Перейти на страницу:

Тот день, который мы провели не вместе, мы никогда уже не проведем вместе, и то, что нам хотели сказать по телефону, когда нам звонили, а мы не сняли трубку, уже никогда не будет сказано теми же словами, и Наполнено тем же смыслом, все будет немножко другим или совсем другим, и это потому, что нам тогда не хватило смелости снять трубку.

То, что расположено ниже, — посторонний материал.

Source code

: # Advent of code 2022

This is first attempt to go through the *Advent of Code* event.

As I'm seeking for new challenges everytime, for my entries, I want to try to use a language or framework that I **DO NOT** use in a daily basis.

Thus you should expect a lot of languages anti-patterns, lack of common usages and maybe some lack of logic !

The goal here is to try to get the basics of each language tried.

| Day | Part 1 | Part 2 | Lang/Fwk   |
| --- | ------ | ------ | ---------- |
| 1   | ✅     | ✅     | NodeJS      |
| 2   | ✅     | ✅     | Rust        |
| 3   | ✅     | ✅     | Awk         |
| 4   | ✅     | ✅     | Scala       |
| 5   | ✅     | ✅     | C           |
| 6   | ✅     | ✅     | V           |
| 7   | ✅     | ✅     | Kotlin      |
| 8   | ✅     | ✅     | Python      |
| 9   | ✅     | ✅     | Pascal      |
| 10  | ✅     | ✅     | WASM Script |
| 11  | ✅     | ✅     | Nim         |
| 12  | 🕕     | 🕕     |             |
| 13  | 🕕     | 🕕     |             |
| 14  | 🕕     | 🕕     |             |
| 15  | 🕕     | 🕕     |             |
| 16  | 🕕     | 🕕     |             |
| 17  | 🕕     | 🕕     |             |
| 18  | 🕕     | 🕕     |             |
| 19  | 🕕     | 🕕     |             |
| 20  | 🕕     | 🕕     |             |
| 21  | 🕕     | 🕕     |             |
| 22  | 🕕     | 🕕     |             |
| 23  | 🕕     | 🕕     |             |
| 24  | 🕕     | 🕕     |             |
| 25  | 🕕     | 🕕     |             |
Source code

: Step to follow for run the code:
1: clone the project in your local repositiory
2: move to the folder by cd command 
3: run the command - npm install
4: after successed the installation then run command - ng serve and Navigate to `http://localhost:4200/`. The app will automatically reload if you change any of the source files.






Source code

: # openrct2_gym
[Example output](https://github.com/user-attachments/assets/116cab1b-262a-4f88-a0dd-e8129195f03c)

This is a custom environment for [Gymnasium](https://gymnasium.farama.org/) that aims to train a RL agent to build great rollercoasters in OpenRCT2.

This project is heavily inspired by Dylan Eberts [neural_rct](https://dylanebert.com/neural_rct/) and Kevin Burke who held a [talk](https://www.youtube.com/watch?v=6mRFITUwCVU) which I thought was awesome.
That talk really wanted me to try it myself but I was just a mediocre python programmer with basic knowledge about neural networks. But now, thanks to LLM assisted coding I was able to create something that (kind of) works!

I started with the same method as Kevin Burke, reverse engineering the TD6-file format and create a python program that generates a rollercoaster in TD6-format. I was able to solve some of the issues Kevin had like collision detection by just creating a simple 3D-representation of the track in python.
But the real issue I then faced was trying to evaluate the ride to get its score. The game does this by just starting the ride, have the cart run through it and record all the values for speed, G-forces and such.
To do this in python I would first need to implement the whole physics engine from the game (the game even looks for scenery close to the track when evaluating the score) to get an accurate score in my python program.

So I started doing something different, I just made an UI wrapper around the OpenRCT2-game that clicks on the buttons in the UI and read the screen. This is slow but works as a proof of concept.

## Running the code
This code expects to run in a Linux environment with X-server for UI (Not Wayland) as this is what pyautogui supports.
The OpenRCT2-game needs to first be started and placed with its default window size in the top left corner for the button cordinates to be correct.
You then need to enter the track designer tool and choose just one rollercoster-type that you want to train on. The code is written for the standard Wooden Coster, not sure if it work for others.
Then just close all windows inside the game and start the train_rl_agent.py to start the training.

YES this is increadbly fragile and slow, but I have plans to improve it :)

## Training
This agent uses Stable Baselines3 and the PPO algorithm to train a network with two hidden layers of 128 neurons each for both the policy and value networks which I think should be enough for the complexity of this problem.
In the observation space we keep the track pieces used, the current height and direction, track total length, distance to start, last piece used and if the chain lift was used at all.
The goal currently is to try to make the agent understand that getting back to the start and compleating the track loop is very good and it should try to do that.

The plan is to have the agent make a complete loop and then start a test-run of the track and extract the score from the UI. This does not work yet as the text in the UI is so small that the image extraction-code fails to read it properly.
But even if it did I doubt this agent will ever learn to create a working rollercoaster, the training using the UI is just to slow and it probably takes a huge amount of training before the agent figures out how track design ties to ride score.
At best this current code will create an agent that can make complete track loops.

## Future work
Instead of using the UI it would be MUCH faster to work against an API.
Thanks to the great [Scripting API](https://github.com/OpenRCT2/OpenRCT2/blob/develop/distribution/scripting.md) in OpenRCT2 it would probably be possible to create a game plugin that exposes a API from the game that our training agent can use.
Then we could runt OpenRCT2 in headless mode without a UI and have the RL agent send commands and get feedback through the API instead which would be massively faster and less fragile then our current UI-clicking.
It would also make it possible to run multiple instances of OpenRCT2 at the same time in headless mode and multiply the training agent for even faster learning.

Но даже если в тот день мы были вместе, или были дома в тот момент, когда телефон зазвонил, или решились снять трубку, побеждая собственный страх и несмотря на риск, – все равно: ничто уже не повторится, и, следовательно, наступит момент, когда будет все равно, были мы тогда вместе или нет, и решились ли мы снять трубку. События, казалось бы, незабываемые, и те со временем стираются из памяти, равно как и те, что проходят незамеченными или не происходят вовсе, и даже если мы захотим сохранить память об этих событиях и опишем их на бумаге или запишем их на магнитофон или на видео, окружим себя множеством материализованных воспоминаний и даже постараемся подменить само событие простой его констатацией, регистрацией и отправкой в архив, так что реальное событие превратится только в запись на бумаге, магнитофонной или видеопленке, и мы сможем воспроизводить его бесчисленное множество раз, то даже в этом случае мы теряем часть времени, за которое это событие произошло (хотя бы уже то время, что было потрачено на запись этого события), и когда мы пытаемся оживить, воспроизвести, вернуть прошлое, не дать ему стать прошлым, эти наши попытки совершаются в другое время, в котором, без сомнения, мы не будем вместе, не снимем телефонную трубку, ни на что не решимся, не сможем предотвратить ни одного преступления и ни одной смерти (хотя и не совершим преступления и никого не толкнем на преступление), это время будет протекать мимо нас, словно это не наше время, пока мы мучительно пытаемся остановить и вернуть давно прошедшее. Так что стирание границы между тем, что мы видим и слышим, и тем, чего мы не видим и не слышим, – это только вопрос времени, и вопрос того, существуем ли мы еще в этом мире.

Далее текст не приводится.